Wednesday, 22 October 2008
A New Stove
Wednesday, 20 August 2008
Chopping Wood
Most Czechs, certainly ones in rural areas such as this, use wood-fired stoves as their main form of heating. At a time when oil, gas and electricity prices are rocketing, such an approach in this highly forested country offers a relatively cheap alternative. The stoves are very efficient and can put out a great deal of heat, one stove can heat a large room even in the depth of a Czech winter. The downside of this form of heating is the work required - for starters you have to be there to feed the hungry stove, which has meant for us that we have had to also install central heating for when we are in England. And then there is the endless chopping of wood, which is where my weekend's toil comes in.
All the wood is stored in the barn. I say stored, that suggests some order, which is definitely not true. The wood is the by-product of all our building works, there are old roof beams which have been chain-sawed into usable lengths which need splitting, and there are old floor timbers and window frames, all of which need sawing and chopping, as well as off-cuts of various sizes. There are even some thin slats which the former owner used to create some rather nasty wood cladding for the stairs, these require no work on my part to make brilliant tinder. All of these have been thrown into the barn by the builders, together with old sinks, left-over plasterboard, tiles, and the detritus of the previous owners' lives. It is hard to enter the building without climbing over some pile.
And so I have decided that I will this summer make my way through all of this and sort it out. That which I can cut up I will, and I will get someone else to wield a chainsaw on the bigger pieces. I am a coward when it comes to chainsaws, especially as I am on my own at the moment. My second reason for doing all this is of course the dryrot – I want to make sure that there is nothing nasty lurking in the barn. My aim is to get everything sorted into neat(ish) piles before winter arrives, when the light in the barn will be much less than it is now. All of this takes more energy than one might realise, my arm muscles are aching badly. Who needs expensive gym subscriptions when you can come and cut my wood for free?
Sunday, 2 March 2008
My first winter in the house 4
My next five days revolved around the needs of the stove and not allowing it to go out.

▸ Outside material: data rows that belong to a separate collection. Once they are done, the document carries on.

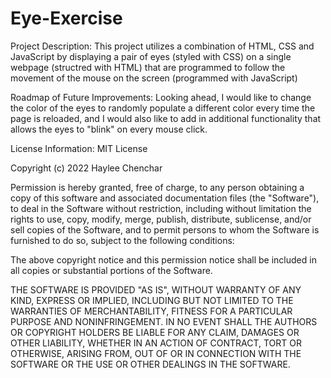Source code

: # Eye-Exercise

Project Description: This project utilizes a combination of HTML, CSS and JavaScript by displaying a pair of eyes (styled with CSS) on a single webpage (structred with HTML) that are programmed to follow the movement of the mouse on the screen (programmed with JavaScript)

Roadmap of Future Improvements: Looking ahead, I would like to change the color of the eyes to randomly populate a different color every time the page is reloaded, and I would also like to add in additional functionality that allows the eyes to "blink" on every mouse click.

License Information: MIT License

Copyright (c) 2022 Haylee Chenchar

Permission is hereby granted, free of charge, to any person obtaining a copy
of this software and associated documentation files (the "Software"), to deal
in the Software without restriction, including without limitation the rights
to use, copy, modify, merge, publish, distribute, sublicense, and/or sell
copies of the Software, and to permit persons to whom the Software is
furnished to do so, subject to the following conditions:

The above copyright notice and this permission notice shall be included in all
copies or substantial portions of the Software.

THE SOFTWARE IS PROVIDED "AS IS", WITHOUT WARRANTY OF ANY KIND, EXPRESS OR
IMPLIED, INCLUDING BUT NOT LIMITED TO THE WARRANTIES OF MERCHANTABILITY,
FITNESS FOR A PARTICULAR PURPOSE AND NONINFRINGEMENT. IN NO EVENT SHALL THE
AUTHORS OR COPYRIGHT HOLDERS BE LIABLE FOR ANY CLAIM, DAMAGES OR OTHER
LIABILITY, WHETHER IN AN ACTION OF CONTRACT, TORT OR OTHERWISE, ARISING FROM,
OUT OF OR IN CONNECTION WITH THE SOFTWARE OR THE USE OR OTHER DEALINGS IN THE
SOFTWARE.
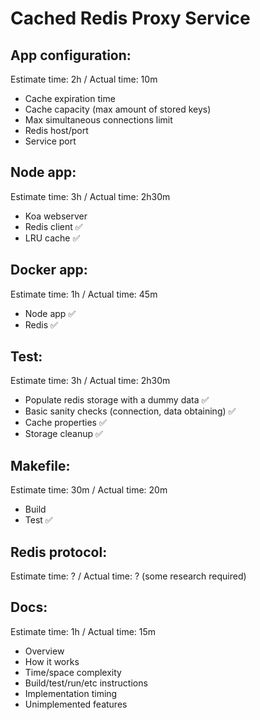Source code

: # Cached Redis Proxy Service

## App configuration:
Estimate time: 2h / Actual time: 10m
- Cache expiration time
- Cache capacity (max amount of stored keys)
- Max simultaneous connections limit
- Redis host/port
- Service port

## Node app:
Estimate time: 3h / Actual time: 2h30m
- Koa webserver
- Redis client ✅
- LRU cache ✅

## Docker app:
Estimate time: 1h / Actual time: 45m
- Node app ✅
- Redis ✅

## Test:
Estimate time: 3h / Actual time: 2h30m
- Populate redis storage with a dummy data ✅
- Basic sanity checks (connection, data obtaining) ✅
- Cache properties ✅
- Storage cleanup ✅

## Makefile:
Estimate time: 30m / Actual time: 20m
- Build
- Test ✅

## Redis protocol:
Estimate time: ? / Actual time: ? (some research required)

## Docs:
Estimate time: 1h / Actual time: 15m
- Overview
- How it works
- Time/space complexity
- Build/test/run/etc instructions
- Implementation timing
- Unimplemented features
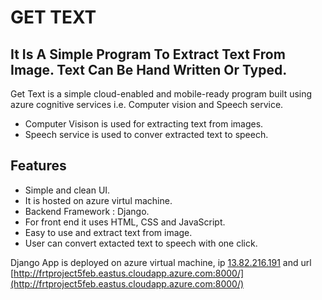 # GET TEXT
## It Is A Simple Program To Extract Text From Image. Text Can Be Hand Written Or Typed. 
Get Text is a simple cloud-enabled and mobile-ready program built using azure cognitive services i.e. Computer vision and Speech service.

- Computer Visison is used for extracting text from images.
- Speech service is used to conver extracted text to speech.



## Features


- Simple and clean UI.
- It is hosted on azure virtul machine.
- Backend Framework : Django.
- For front end it uses HTML, CSS and JavaScript.
- Easy to use and extract text from image.
- User can convert extacted text to speech with one click.

Django App is deployed on azure virtual machine, ip [13.82.216.191](http://13.82.216.191:8000/) and url [http://frtproject5feb.eastus.cloudapp.azure.com:8000/](http://frtproject5feb.eastus.cloudapp.azure.com:8000/)

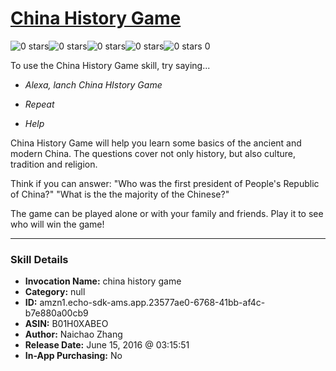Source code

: # [China History Game](http://alexa.amazon.com/#skills/amzn1.echo-sdk-ams.app.23577ae0-6768-41bb-af4c-b7e880a00cb9)
![0 stars](../../images/ic_star_border_black_18dp_1x.png)![0 stars](../../images/ic_star_border_black_18dp_1x.png)![0 stars](../../images/ic_star_border_black_18dp_1x.png)![0 stars](../../images/ic_star_border_black_18dp_1x.png)![0 stars](../../images/ic_star_border_black_18dp_1x.png) 0

To use the China History Game skill, try saying...

* *Alexa, lanch China HIstory Game*

* *Repeat*

* *Help*

China History Game will help you learn some basics of the ancient and modern China. The questions cover not only history, but also culture, tradition and religion. 

Think if you can answer:
"Who was the first president of People's Republic of China?"
"What is the the majority of the Chinese?"

The game can be played alone or with your family and friends. Play it to see who will win the game!

***

### Skill Details

* **Invocation Name:** china history game
* **Category:** null
* **ID:** amzn1.echo-sdk-ams.app.23577ae0-6768-41bb-af4c-b7e880a00cb9
* **ASIN:** B01H0XABEO
* **Author:** Naichao Zhang
* **Release Date:** June 15, 2016 @ 03:15:51
* **In-App Purchasing:** No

This meant that I could only leave the house for a maximum of a couple of hours - enough to walk through the snow to the nearby town of Horice Na Sumave but not a lot further. It also meant regular trips to the stable to chop wood and bring it in. I now realised why Czech houses in the winter are surrounded by walls of chopped logs. I also realised how rubbish I was at chopping it and I hoped none of my neighbours saw me. My day was determined by the length of daylight, for although I had electricity the night sent the temperatures plummeting and after a while it made more sense to go to bed. In other words I no longer had control of my time - the pace of my day slowed and I found it, despite everything, relaxing. This is how it would have been in some previous age.
Occasionally my day would be disturbed by visitors. The local carpenter came over regularly to chop wood for me, to plane the door down so it fitted more snugly and to measure up the windows, which he was to repaint and repair for me (although not necessarily in that order). He would ski over from Horice, carrying his tools.
I also had visits from a Czech lady, whom my puppeteer friend had introduced me to, who was helping me with translation and negotiating with Czech lawyers and civil servants. She was shocked by the conditions I was living in: "I admire you - you are brave." She could have added "mad", and I could see it in her face as she looked around the room.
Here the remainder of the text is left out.